## What the task asks
From the first line of the listing below, retype each line up to and including the one with "chase with speed"; pictures stay out.

▬▬▬

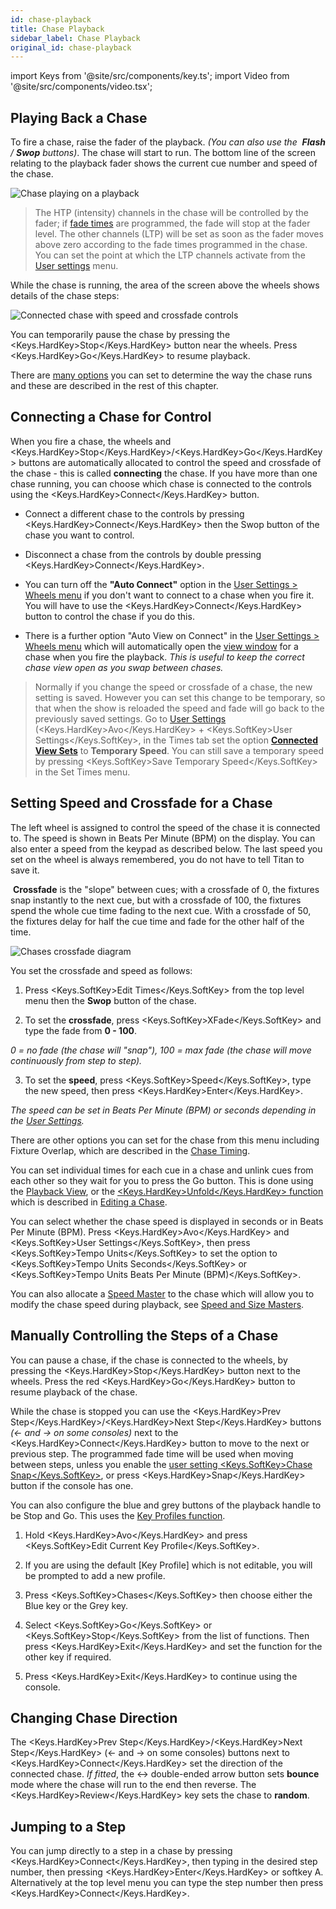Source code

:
 ```yaml
---
id: chase-playback
title: Chase Playback
sidebar_label: Chase Playback
original_id: chase-playback
---
```


import Keys from '@site/src/components/key.ts';
import Video from '@site/src/components/video.tsx';

Playing Back a Chase
--------------------

To fire a chase, raise the fader of the playback. *(You can also use the
&nbsp;<strong>Flash</strong> / <strong>Swop</strong> buttons)*. The chase will start to run. The bottom line of the
screen relating to the playback fader shows the current cue number and
speed of the chase.

![Chase playing on a playback](/docs/images/Chase-playing-on-a-playback.png)

> The HTP (intensity) channels in the chase will be controlled by the
    fader; if [fade times](chase-timing.md) are programmed, the fade will stop at the fader
    level. The other channels (LTP) will be set as soon as the fader
    moves above zero according to the fade times programmed in the
    chase. You can set the point at which the LTP channels activate from
    the [User settings](../system-settings/user-settings.md) menu.

While the chase is running, the area of the screen above the wheels
shows details of the chase steps:

![Connected chase with speed and crossfade controls](/docs/images/Connected-chase-with-speed-and-crossfade-controls.png)

You can temporarily pause the chase by pressing the <Keys.HardKey>Stop</Keys.HardKey> button near
the wheels. Press <Keys.HardKey>Go</Keys.HardKey> to resume playback.

There are [many options](chase-options.md) you can set to determine the way the chase runs
and these are described in the rest of this chapter.

Connecting a Chase for Control
------------------------------

When you fire a chase, the wheels and <Keys.HardKey>Stop</Keys.HardKey>/<Keys.HardKey>Go</Keys.HardKey> buttons are automatically
allocated to control the speed and crossfade of the chase - this is
called <strong>connecting</strong> the chase. If you have more than one chase running,
you can choose which chase is connected to the controls using the
<Keys.HardKey>Connect</Keys.HardKey> button.

-   Connect a different chase to the controls by pressing <Keys.HardKey>Connect</Keys.HardKey>
    then the Swop button of the chase you want to control.

-   Disconnect a chase from the controls by double pressing <Keys.HardKey>Connect</Keys.HardKey>.

-   You can turn off the <strong>"Auto Connect"</strong> option in the
    [User Settings > Wheels menu](../system-settings/user-settings.md#auto-connect)
    if you don't want to connect to a chase when
    you fire it. You will have to use the <Keys.HardKey>Connect</Keys.HardKey> button to control
    the chase if you do this.

-   There is a further option "Auto View on Connect" in the
    [User Settings > Wheels menu](../system-settings/user-settings.md#auto-view-on-connect)
    which will automatically open the
    [view window](editing-a-chase.md#opening-a-chase-for-editing)
    for a chase when you fire the playback. *This is useful to keep the
    correct chase view open as you swap between chases.*

> Normally if you change the speed or crossfade of a chase, the new
    setting is saved. However you can set this change to be temporary,
    so that when the show is reloaded the speed and fade will go back to
    the previously saved settings. Go to [User Settings](../system-settings/user-settings.md)
    (<Keys.HardKey>Avo</Keys.HardKey> + <Keys.SoftKey>User
    Settings</Keys.SoftKey>, in the Times tab set the option <strong>[Connected View Sets](../system-settings/user-settings.md#connected-view-sets)</strong> to
    <strong>Temporary Speed</strong>. You can still save a temporary speed by pressing
    <Keys.SoftKey>Save Temporary Speed</Keys.SoftKey> in the Set Times menu.

Setting Speed and Crossfade for a Chase
---------------------------------------

The left wheel is assigned to control the speed of the chase it is
connected to. The speed is shown in Beats Per Minute (BPM) on the
display. You can also enter a speed from the keypad as described below.
The last speed you set on the wheel is always remembered, you do not
have to tell Titan to save it.

&nbsp;<strong>Crossfade</strong> is the "slope" between cues; with a crossfade of 0, the
fixtures snap instantly to the next cue, but with a crossfade of 100,
the fixtures spend the whole cue time fading to the next cue. With a
crossfade of 50, the fixtures delay for half the cue time and fade for
the other half of the time.

![Chases crossfade diagram](/docs/images/Chases-crossfade-diagram.png)

You set the crossfade and speed as follows:

1. Press <Keys.SoftKey>Edit Times</Keys.SoftKey> from the top level menu then the <strong>Swop</strong> button of
the chase.

2. To set the <strong>crossfade</strong>, press <Keys.SoftKey>XFade</Keys.SoftKey> and type the fade from <strong>0 - 100</strong>.


*0 = no fade (the chase will "snap"), 100 = max fade (the chase will
move continuously from step to step).*

3. To set the <strong>speed</strong>, press <Keys.SoftKey>Speed</Keys.SoftKey>, type the new speed, then press
<Keys.HardKey>Enter</Keys.HardKey>.


*The speed can be set in Beats Per Minute (BPM) or seconds
depending in the [User Settings](../system-settings/user-settings.md).*

There are other options you can set for the chase from this menu
including Fixture Overlap, which are described in the [Chase Timing](chase-timing.md).

You can set individual times for each cue in a chase and unlink cues
from each other so they wait for you to press the Go button. This is
done using the [Playback View](editing-a-chase.md#opening-a-chase-for-editing),
or the [<Keys.HardKey>Unfold</Keys.HardKey> function](editing-a-chase.md#editing-a-chase-using-unfold) which is
described in [Editing a Chase](editing-a-chase.md).

You can select whether the chase speed is displayed in seconds or in
Beats Per Minute (BPM). Press <Keys.HardKey>Avo</Keys.HardKey> and <Keys.SoftKey>User Settings</Keys.SoftKey>, then press
<Keys.SoftKey>Tempo Units</Keys.SoftKey> to set the option to <Keys.SoftKey>Tempo Units Seconds</Keys.SoftKey> or <Keys.SoftKey>Tempo
Units Beats Per Minute (BPM)</Keys.SoftKey>.

You can also allocate a [Speed Master](../running-the-show/playback-controls.md#speed-and-size-masters)
to the chase which will allow you
to modify the chase speed during playback, see
[Speed and Size Masters](../running-the-show/playback-controls.md#speed-and-size-masters).

Manually Controlling the Steps of a Chase
-----------------------------------------

You can pause a chase, if the chase is connected to the wheels, by
pressing the <Keys.HardKey>Stop</Keys.HardKey> button next to the wheels. Press the red <Keys.HardKey>Go</Keys.HardKey> button
to resume playback of the chase.

While the chase is stopped you can use the <Keys.HardKey>Prev Step</Keys.HardKey>/<Keys.HardKey>Next Step</Keys.HardKey>
buttons *(← and → on some consoles)* next to the <Keys.HardKey>Connect</Keys.HardKey> button to
move to the next or previous step. The programmed fade time will be used
when moving between steps, unless you enable the [user setting <Keys.SoftKey>Chase
Snap</Keys.SoftKey>](../system-settings/user-settings.md#chase-snap), or press <Keys.HardKey>Snap</Keys.HardKey> button if the console has one.

You can also configure the blue and grey buttons of the playback handle
to be Stop and Go. This uses the [Key Profiles function](../system-settings/key-profiles.md).

1. Hold <Keys.HardKey>Avo</Keys.HardKey> and press <Keys.SoftKey>Edit Current Key Profile</Keys.SoftKey>.

2. If you are using the default [Key Profile] which is not editable, you
will be prompted to add a new profile.

3. Press <Keys.SoftKey>Chases</Keys.SoftKey> then choose either the Blue key or the Grey key.

4. Select <Keys.SoftKey>Go</Keys.SoftKey> or <Keys.SoftKey>Stop</Keys.SoftKey> from the list of functions. Then press <Keys.HardKey>Exit</Keys.HardKey>
and set the function for the other key if required.

5. Press <Keys.HardKey>Exit</Keys.HardKey> to continue using the console.

Changing Chase Direction
------------------------

The <Keys.HardKey>Prev Step</Keys.HardKey>/<Keys.HardKey>Next Step</Keys.HardKey> (← and → on some consoles) buttons next
to <Keys.HardKey>Connect</Keys.HardKey> set the direction of the connected chase. *If fitted*, the
↔ double-ended arrow button sets <strong>bounce</strong> mode where the chase will run to
the end then reverse. The <Keys.HardKey>Review</Keys.HardKey> key sets the chase to <strong>random</strong>.

Jumping to a Step
-----------------

You can jump directly to a step in a chase by pressing <Keys.HardKey>Connect</Keys.HardKey>, then
typing in the desired step number, then pressing <Keys.HardKey>Enter</Keys.HardKey> or softkey A.
Alternatively at the top level menu you can type the step number then
press <Keys.HardKey>Connect</Keys.HardKey>.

▬▬▬

## Task response
Source code

:
 ```yaml
---
id: chase-playback
title: Chase Playback
sidebar_label: Chase Playback
original_id: chase-playback
---
```


import Keys from '@site/src/components/key.ts';
import Video from '@site/src/components/video.tsx';

Playing Back a Chase
--------------------

To fire a chase, raise the fader of the playback. *(You can also use the
&nbsp;<strong>Flash</strong> / <strong>Swop</strong> buttons)*. The chase will start to run. The bottom line of the
screen relating to the playback fader shows the current cue number and
speed of the chase.

![Chase playing on a playback](/docs/images/Chase-playing-on-a-playback.png)

> The HTP (intensity) channels in the chase will be controlled by the
    fader; if [fade times](chase-timing.md) are programmed, the fade will stop at the fader
    level. The other channels (LTP) will be set as soon as the fader
    moves above zero according to the fade times programmed in the
    chase. You can set the point at which the LTP channels activate from
    the [User settings](../system-settings/user-settings.md) menu.

While the chase is running, the area of the screen above the wheels
shows details of the chase steps:

![Connected chase with speed and crossfade controls](/docs/images/Connected-chase-with-speed-and-crossfade-controls.png)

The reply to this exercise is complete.